Nelson would take James if Dallas had the top pick, but said the Mavericks would discuss the possibility of drafting Milicic or former Syracuse star Carmelo Anthony, who is expected to go to Denver with the third pick.
"If your need is center or power forward, Darko is your guy," Nelson said.
That's why the Pistons have had their eyes locked on Milicic since Memphis landed the second pick in the NBA draft lottery and had to give it to them to finalize a six-year-old trade for Otis Thorpe.
"It's been my dream to play in the NBA," Milicic said through an interpreter Tuesday. "I've been waiting for this day for so long."
Detroit was the only team in the Eastern Conference with 50 wins last season, but it was swept by New Jersey in the conference finals in part because of a lack of scoring options. The Pistons desperately need a power forward or center to score next to Ben Wallace, who became an All-Star by just defending and rebounding.
"When you see his ability to do things at that height and size, it gives you cause to be excited about what he could be," Joe Dumars, Detroit's president of basketball operations, said of Milicic.
Dumars and Marc Cornstein, Milicic's agent, are undeterred by the lawsuit Milicic's European team has threatened against Cornstein and any NBA team attempting to sign the 18-year-old because it has him under contract through 2009.
NBA teams are not prevented from drafting players under contract to foreign teams. However, league rules stipulate an NBA team can pay no more than $350,000 toward buying out a player's contract.
"It's a negotiations ploy," Cornstein said Tuesday. "There will be a settlement and Darko Milicic will be a Detroit Piston."
Picking Milicic seems to be a popular choice in Detroit even though fans have seen only highlights of him shooting 3-pointers and dunking.
"The more tape you watch of this kid, you realize you're watching something very unusual," Dumars said. "The highlights really don't do justice.

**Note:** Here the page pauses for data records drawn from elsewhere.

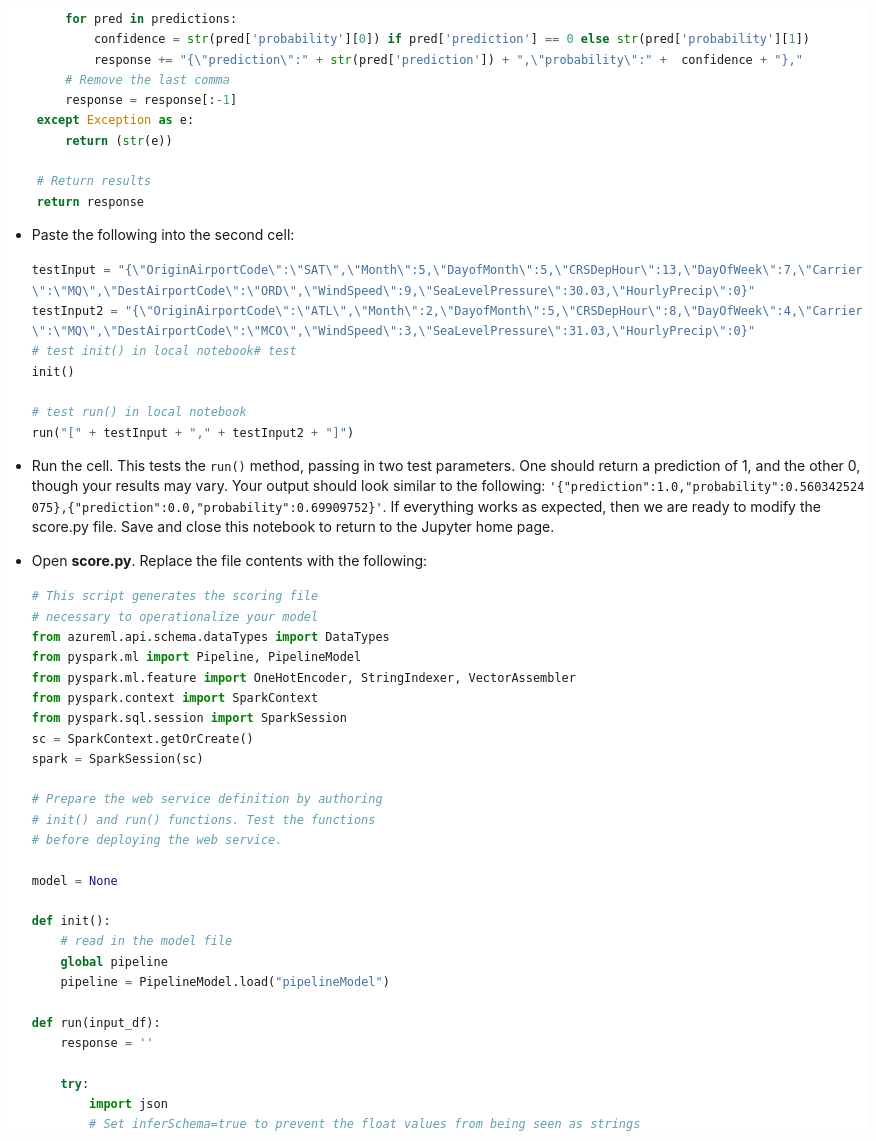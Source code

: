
   ```python
          for pred in predictions:
              confidence = str(pred['probability'][0]) if pred['prediction'] == 0 else str(pred['probability'][1])
              response += "{\"prediction\":" + str(pred['prediction']) + ",\"probability\":" +  confidence + "},"
          # Remove the last comma
          response = response[:-1]
      except Exception as e:
          return (str(e))

      # Return results
      return response
  ```

- Paste the following into the second cell:

  ```python
  testInput = "{\"OriginAirportCode\":\"SAT\",\"Month\":5,\"DayofMonth\":5,\"CRSDepHour\":13,\"DayOfWeek\":7,\"Carrier\":\"MQ\",\"DestAirportCode\":\"ORD\",\"WindSpeed\":9,\"SeaLevelPressure\":30.03,\"HourlyPrecip\":0}"
  testInput2 = "{\"OriginAirportCode\":\"ATL\",\"Month\":2,\"DayofMonth\":5,\"CRSDepHour\":8,\"DayOfWeek\":4,\"Carrier\":\"MQ\",\"DestAirportCode\":\"MCO\",\"WindSpeed\":3,\"SeaLevelPressure\":31.03,\"HourlyPrecip\":0}"
  # test init() in local notebook# test  
  init()

  # test run() in local notebook
  run("[" + testInput + "," + testInput2 + "]")
  ```

- Run the cell. This tests the `run()` method, passing in two test parameters. One should return a prediction of 1, and the other 0, though your results may vary. Your output should look similar to the following: `'{"prediction":1.0,"probability":0.560342524075},{"prediction":0.0,"probability":0.69909752}'`. If everything works as expected, then we are ready to modify the score.py file. Save and close this notebook to return to the Jupyter home page.

- Open **score.py**. Replace the file contents with the following:

  ```python
  # This script generates the scoring file
  # necessary to operationalize your model
  from azureml.api.schema.dataTypes import DataTypes
  from pyspark.ml import Pipeline, PipelineModel
  from pyspark.ml.feature import OneHotEncoder, StringIndexer, VectorAssembler
  from pyspark.context import SparkContext
  from pyspark.sql.session import SparkSession
  sc = SparkContext.getOrCreate()
  spark = SparkSession(sc)

  # Prepare the web service definition by authoring
  # init() and run() functions. Test the functions
  # before deploying the web service.

  model = None

  def init():
      # read in the model file
      global pipeline
      pipeline = PipelineModel.load("pipelineModel")

  def run(input_df):
      response = ''

      try:
          import json
          # Set inferSchema=true to prevent the float values from being seen as strings
  ```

"We've seen him in extended workouts. We try to put guys in every possible situation to see how they respond. At some point, they have to show strength and they have to show athleticism. I will try to temper it, but he's been exceptional with the stuff we've put him through."
Dal Cin first saw Milicic two years ago in Europe, where he has played professionally and lived on his own since he was 14. His first salary was $100 a month.
"He caught my eye right away and I've loved his game and his attitude ever since," Dal Cin said. "He can score inside and out. He can put the ball on the floor. He passes like [Sacramento's] Vlade Divac."
Nelson has been impressed with Milicic's demeanor.
"The thing that makes him special beyond his physical package is his toughness," Nelson said. "There's something about being from the former Yugoslavia that makes you have a lot of street toughness. With his background, he will not back down from anybody in the league and will push himself to succeed."
Dumars said he would be surprised if Milicic fails to handle the pressure, expectations and newfound riches in a foreign country.
"I'm telling you, he's a different type of 18-year-old," Dumars said. "When you're living through wars and you've been on your own in an apartment since you're 14 years old, that tends to make you mature a lot faster."